[EXERCISE INPUTS]
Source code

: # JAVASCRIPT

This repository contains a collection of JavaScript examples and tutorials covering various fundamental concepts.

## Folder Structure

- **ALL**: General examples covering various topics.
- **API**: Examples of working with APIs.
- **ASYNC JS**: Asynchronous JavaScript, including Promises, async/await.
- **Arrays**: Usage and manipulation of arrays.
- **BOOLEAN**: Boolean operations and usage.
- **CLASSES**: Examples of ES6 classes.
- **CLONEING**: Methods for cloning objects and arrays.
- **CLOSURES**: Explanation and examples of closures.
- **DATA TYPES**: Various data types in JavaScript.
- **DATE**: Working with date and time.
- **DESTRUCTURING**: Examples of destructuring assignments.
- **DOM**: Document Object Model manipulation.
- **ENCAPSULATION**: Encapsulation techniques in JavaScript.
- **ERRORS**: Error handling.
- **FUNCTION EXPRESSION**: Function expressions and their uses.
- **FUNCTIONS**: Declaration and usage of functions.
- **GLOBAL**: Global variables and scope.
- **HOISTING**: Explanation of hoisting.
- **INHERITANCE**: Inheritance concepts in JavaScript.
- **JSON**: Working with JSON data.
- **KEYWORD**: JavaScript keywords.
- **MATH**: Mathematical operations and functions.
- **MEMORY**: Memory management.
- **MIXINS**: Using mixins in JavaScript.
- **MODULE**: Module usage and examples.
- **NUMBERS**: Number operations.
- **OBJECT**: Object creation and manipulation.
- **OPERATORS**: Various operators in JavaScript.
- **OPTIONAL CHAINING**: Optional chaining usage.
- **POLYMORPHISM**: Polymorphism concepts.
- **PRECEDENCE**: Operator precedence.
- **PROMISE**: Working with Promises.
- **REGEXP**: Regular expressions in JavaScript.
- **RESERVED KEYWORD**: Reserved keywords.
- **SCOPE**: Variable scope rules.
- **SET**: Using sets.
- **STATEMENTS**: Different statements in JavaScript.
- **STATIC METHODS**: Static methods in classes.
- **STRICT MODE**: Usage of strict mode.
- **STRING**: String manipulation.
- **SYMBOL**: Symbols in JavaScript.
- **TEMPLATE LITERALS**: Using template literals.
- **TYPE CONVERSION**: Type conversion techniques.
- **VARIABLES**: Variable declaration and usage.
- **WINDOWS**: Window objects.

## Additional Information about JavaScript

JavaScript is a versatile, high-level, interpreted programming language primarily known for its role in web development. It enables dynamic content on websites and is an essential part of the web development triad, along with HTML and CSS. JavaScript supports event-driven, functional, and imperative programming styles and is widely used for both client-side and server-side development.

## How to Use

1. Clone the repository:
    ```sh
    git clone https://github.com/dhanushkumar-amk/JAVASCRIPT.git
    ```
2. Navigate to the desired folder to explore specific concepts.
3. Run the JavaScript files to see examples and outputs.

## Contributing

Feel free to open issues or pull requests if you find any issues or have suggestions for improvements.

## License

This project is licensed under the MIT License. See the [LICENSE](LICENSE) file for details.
[/EXERCISE INPUTS]
• [AIM OF THE EXERCISE]: Look through the material above and print exactly the lines from the one containing "- **PRECEDENCE**: Operator precedence." to the one containing "- **TYPE CONVERSION**: Type", both included, and nothing more.

• [SOLUTION FOR THIS TASK]:
- **PRECEDENCE**: Operator precedence.
- **PROMISE**: Working with Promises.
- **REGEXP**: Regular expressions in JavaScript.
- **RESERVED KEYWORD**: Reserved keywords.
- **SCOPE**: Variable scope rules.
- **SET**: Using sets.
- **STATEMENTS**: Different statements in JavaScript.
- **STATIC METHODS**: Static methods in classes.
- **STRICT MODE**: Usage of strict mode.
- **STRING**: String manipulation.
- **SYMBOL**: Symbols in JavaScript.
- **TEMPLATE LITERALS**: Using template literals.
- **TYPE CONVERSION**: Type conversion techniques.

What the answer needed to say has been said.